We first meet David (Noam Ovadia), a precocious 13-year-old who emigrated from Libya with his family and is treated as second-class citizen because he’s an “Arab Jew” as opposed to the Ashkenazi Jews who run the country. Plus, there’s a belief among some that a non-European couldn’t understand the suffering of the Holocaust, even though being a Jew in Libya during and after World War II wasn’t exactly a picnic either.
David is a boy who knows how to get into trouble, primarily by stealing things to sell, and his exasperated father finally gets him a job at a machine shop in the hopes that it will keep him busy and bring in some legitimate income. The shop, run by a tough guy named Shlomi (Tzahi Grad), is working on a special project that must be kept secret—a crematory oven that will be used for the corpse of exactly one person, Adolf Eichmann (Alon Margalit, seen only obliquely).

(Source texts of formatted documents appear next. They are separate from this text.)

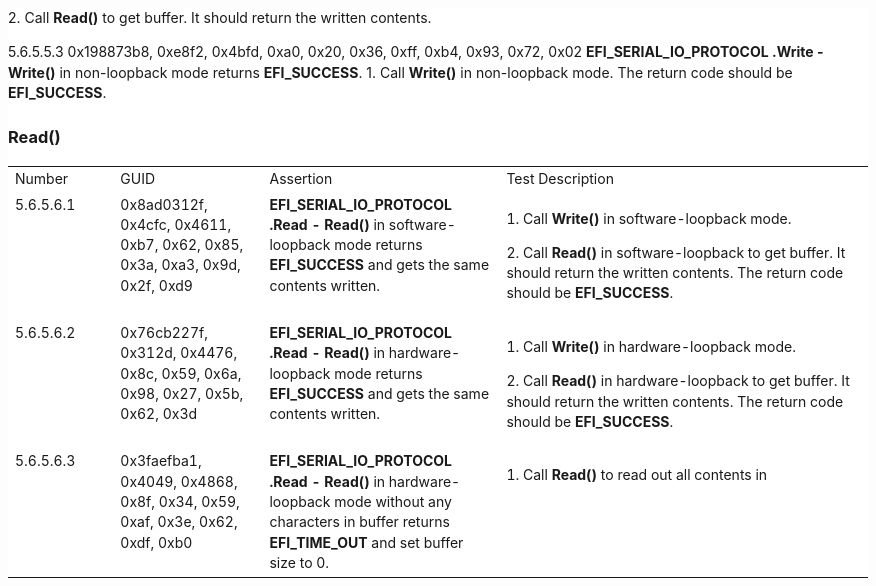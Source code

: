 <p>2. Call <strong>Read()</strong> to get buffer. It should return the
written contents.</p></td>
</tr>
<tr class="even">
<td>5.6.5.5.3</td>
<td>0x198873b8, 0xe8f2, 0x4bfd, 0xa0, 0x20, 0x36, 0xff, 0xb4, 0x93,
0x72, 0x02</td>
<td><strong>EFI_SERIAL_IO_PROTOCOL .Write - Write()</strong> in
non-loopback mode returns <strong>EFI_SUCCESS</strong>.</td>
<td>1. Call <strong>Write()</strong> in non-loopback mode. The return
code should be <strong>EFI_SUCCESS</strong>.</td>
</tr>
</tbody>
</table>



### Read()

<table>
<colgroup>
<col style="width: 12%" />
<col style="width: 17%" />
<col style="width: 27%" />
<col style="width: 42%" />
</colgroup>
<tbody>
<tr class="odd">
<td>Number</td>
<td>GUID</td>
<td>Assertion</td>
<td>Test Description</td>
</tr>
<tr class="even">
<td>5.6.5.6.1</td>
<td>0x8ad0312f, 0x4cfc, 0x4611, 0xb7, 0x62, 0x85, 0x3a, 0xa3, 0x9d,
0x2f, 0xd9</td>
<td><strong>EFI_SERIAL_IO_PROTOCOL .Read - Read()</strong> in
software-loopback mode returns <strong>EFI_SUCCESS</strong> and gets the
same contents written.</td>
<td><p>1. Call <strong>Write()</strong> in software-loopback mode.</p>
<p>2. Call <strong>Read()</strong> in software-loopback to get buffer.
It should return the written contents. The return code should be
<strong>EFI_SUCCESS</strong>.</p></td>
</tr>
<tr class="odd">
<td>5.6.5.6.2</td>
<td>0x76cb227f, 0x312d, 0x4476, 0x8c, 0x59, 0x6a, 0x98, 0x27, 0x5b,
0x62, 0x3d</td>
<td><strong>EFI_SERIAL_IO_PROTOCOL .Read - Read()</strong> in
hardware-loopback mode returns <strong>EFI_SUCCESS</strong> and gets the
same contents written.</td>
<td><p>1. Call <strong>Write()</strong> in hardware-loopback mode.</p>
<p>2. Call <strong>Read()</strong> in hardware-loopback to get buffer.
It should return the written contents. The return code should be
<strong>EFI_SUCCESS</strong>.</p></td>
</tr>
<tr class="even">
<td>5.6.5.6.3</td>
<td>0x3faefba1, 0x4049, 0x4868, 0x8f, 0x34, 0x59, 0xaf, 0x3e, 0x62,
0xdf, 0xb0</td>
<td><strong>EFI_SERIAL_IO_PROTOCOL .Read - Read()</strong> in
hardware-loopback mode without any characters in buffer returns
<strong>EFI_TIME_OUT</strong> and set buffer size to 0.</td>
<td><p>1. Call <strong>Read()</strong> to read out all contents in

This method of disposal is partly an-eye-for-an-eye retribution, partly due to concern that if Eichmann’s body were not completely destroyed, it might become a magnet for a kind of tourism Israel definitely doesn’t want to encourage. That the workmen are following plans created by the Nazis to dispose of the bodies of Jews in the very near past (which sort of makes sense—the Germans were nothing if not efficient) is a complication that’s too much for some of the workers to handle.
The second character is Haim (Yoav Levi), a prison guard assigned to watch Eichmann and see that he doesn’t die before Israel has the chance to execute him. Like David, Haim is an outsider, in this case from Morocco, with notably darker skin than the people who give him orders. It’s not just for reasons of class that Haim and his fellow guards are not European—those in charge fear that if any Ashkenazi Jews had access to Eichmann, they’d kill him before he could be executed. Even the barber summoned to cut Eichmann’s hair is treated with extreme suspicion, to the point where he finally declares that Eichmann exerts such control over the mind of the Israelis that they’re actually his prisoners and not the other way around.

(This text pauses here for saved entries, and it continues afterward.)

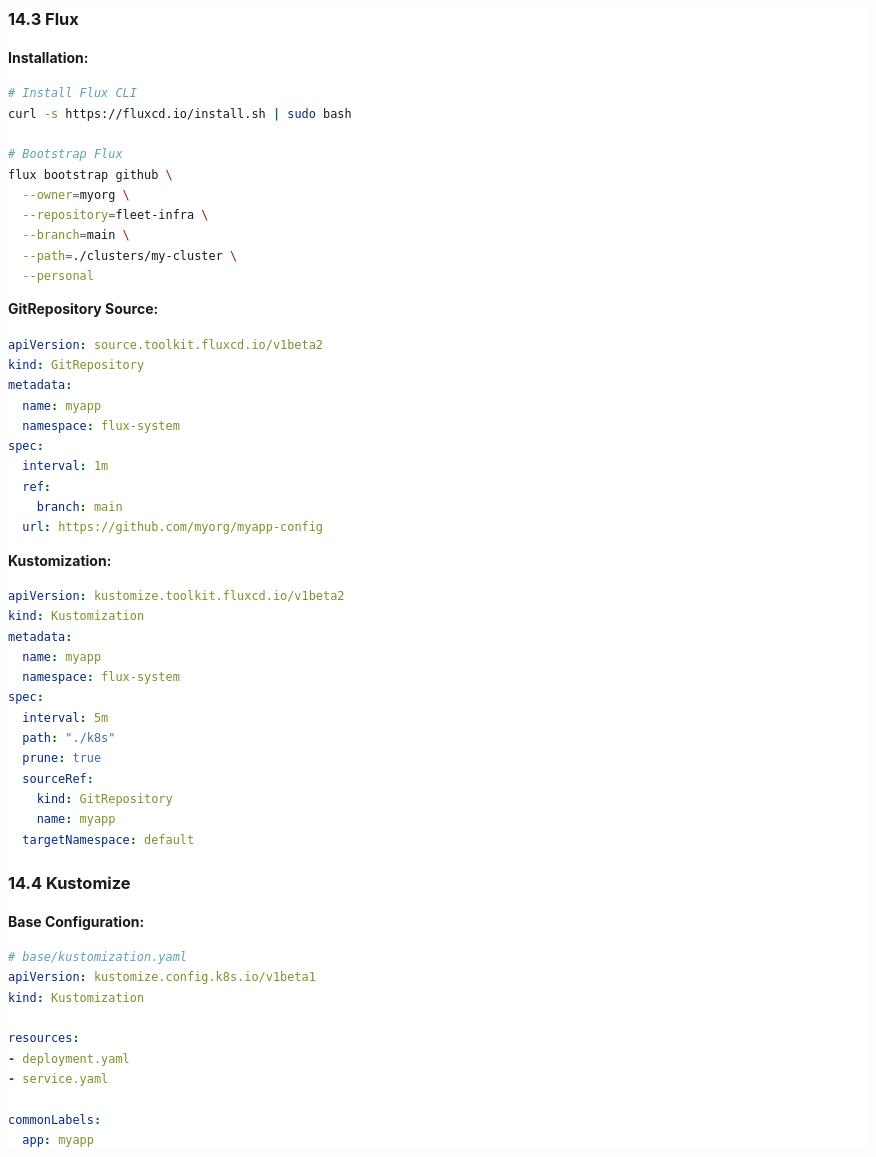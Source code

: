 ### 14.3 Flux

**Installation:**
```bash
# Install Flux CLI
curl -s https://fluxcd.io/install.sh | sudo bash

# Bootstrap Flux
flux bootstrap github \
  --owner=myorg \
  --repository=fleet-infra \
  --branch=main \
  --path=./clusters/my-cluster \
  --personal
```

**GitRepository Source:**
```yaml
apiVersion: source.toolkit.fluxcd.io/v1beta2
kind: GitRepository
metadata:
  name: myapp
  namespace: flux-system
spec:
  interval: 1m
  ref:
    branch: main
  url: https://github.com/myorg/myapp-config
```

**Kustomization:**
```yaml
apiVersion: kustomize.toolkit.fluxcd.io/v1beta2
kind: Kustomization
metadata:
  name: myapp
  namespace: flux-system
spec:
  interval: 5m
  path: "./k8s"
  prune: true
  sourceRef:
    kind: GitRepository
    name: myapp
  targetNamespace: default
```

### 14.4 Kustomize

**Base Configuration:**
```yaml
# base/kustomization.yaml
apiVersion: kustomize.config.k8s.io/v1beta1
kind: Kustomization

resources:
- deployment.yaml
- service.yaml

commonLabels:
  app: myapp
```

The third character is Micha (Tom Hagy), a Holocaust survivor and police investigator whose work takes him to Poland. Finding himself in the very neighborhood where he grew up sparks memories which he relates to a group of tourists, who thank him for sharing his experience. A young woman (Joy Rieger) from the Jewish Agency, however, is concerned that he’s being used as part of a plan to create a memorial out of the ghetto, cheapening the memory of the Holocaust in the process.

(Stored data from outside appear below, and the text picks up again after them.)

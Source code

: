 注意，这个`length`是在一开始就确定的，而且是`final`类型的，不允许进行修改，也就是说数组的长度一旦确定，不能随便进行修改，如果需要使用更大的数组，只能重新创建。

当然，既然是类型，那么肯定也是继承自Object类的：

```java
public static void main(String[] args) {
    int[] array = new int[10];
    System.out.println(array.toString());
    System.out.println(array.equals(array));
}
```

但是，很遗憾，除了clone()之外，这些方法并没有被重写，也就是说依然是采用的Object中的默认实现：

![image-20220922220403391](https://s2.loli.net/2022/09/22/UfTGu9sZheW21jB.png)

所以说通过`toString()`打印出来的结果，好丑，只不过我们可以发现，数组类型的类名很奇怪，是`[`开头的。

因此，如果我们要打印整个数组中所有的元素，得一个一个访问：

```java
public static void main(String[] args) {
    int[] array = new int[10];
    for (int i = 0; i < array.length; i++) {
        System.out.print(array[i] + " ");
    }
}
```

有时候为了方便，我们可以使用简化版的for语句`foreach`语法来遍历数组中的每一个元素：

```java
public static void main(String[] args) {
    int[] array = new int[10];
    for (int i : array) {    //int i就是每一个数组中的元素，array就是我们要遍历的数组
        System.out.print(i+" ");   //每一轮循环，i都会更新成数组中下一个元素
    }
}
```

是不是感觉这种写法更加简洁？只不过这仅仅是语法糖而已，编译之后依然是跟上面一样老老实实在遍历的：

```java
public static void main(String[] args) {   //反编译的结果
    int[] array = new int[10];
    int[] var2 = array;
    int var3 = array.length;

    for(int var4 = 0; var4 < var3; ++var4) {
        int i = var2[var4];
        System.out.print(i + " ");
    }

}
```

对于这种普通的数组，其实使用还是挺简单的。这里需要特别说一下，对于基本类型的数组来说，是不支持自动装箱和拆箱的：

For most of its running time, the three stories are kept separate to the point that June Zero works more as an anthology film rather than a unified narrative. The segments, shot on 16mm by Yaron Scharf, are mostly naturalistic, with occasional flights of fancy that aren’t entirely successful, and a final coda that is definitely not necessary. In the end, June Zero is an unusual film based on an interesting idea that it doesn’t quite know how to carry out. If this film’s reach exceeds its grasp, however, it does raise interesting questions about justice and memory that will certainly be useful in sparking future discussions. | Sarah Boslaugh
June Zero is distributed on Blu-ray and DVD by Kino Lorber. The only extra on the disc is the film’s trailer.